> **TASK GOAL**: Tally up the lines below that carry the word "textwidth", answering with the figure alone.
########
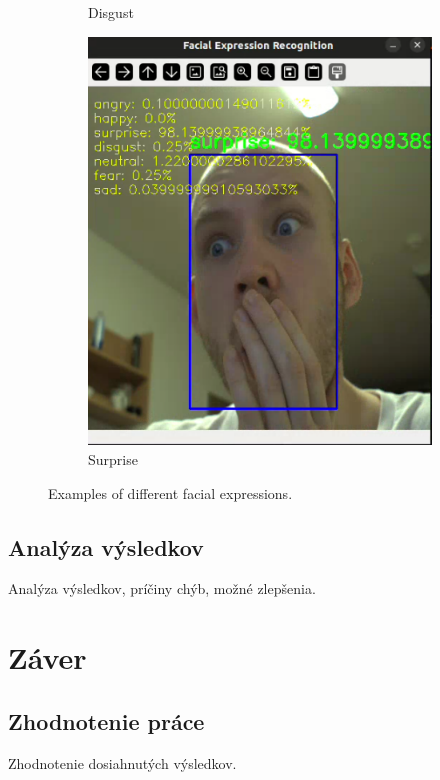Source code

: \begin{figure}[!htpb]
\begin{subfigure}[b]{0.45\textwidth}
        \caption{Disgust}
        \label{fig:disgust}
    \end{subfigure}
    \hfill
    \begin{subfigure}[b]{0.45\textwidth}
        \centering
        \includegraphics[width=\textwidth]{img/surprise.png}
        \caption{Surprise}
        \label{fig:surprise}
    \end{subfigure}
    \caption{Examples of different facial expressions.}
    \label{fig:expressions}
\end{figure}
\newpage
\subsection{Analýza výsledkov} Analýza výsledkov, príčiny chýb, možné zlepšenia.


\section{Záver}
\subsection{Zhodnotenie práce}Zhodnotenie dosiahnutých výsledkov.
########
> **ANSWER AREA**: 3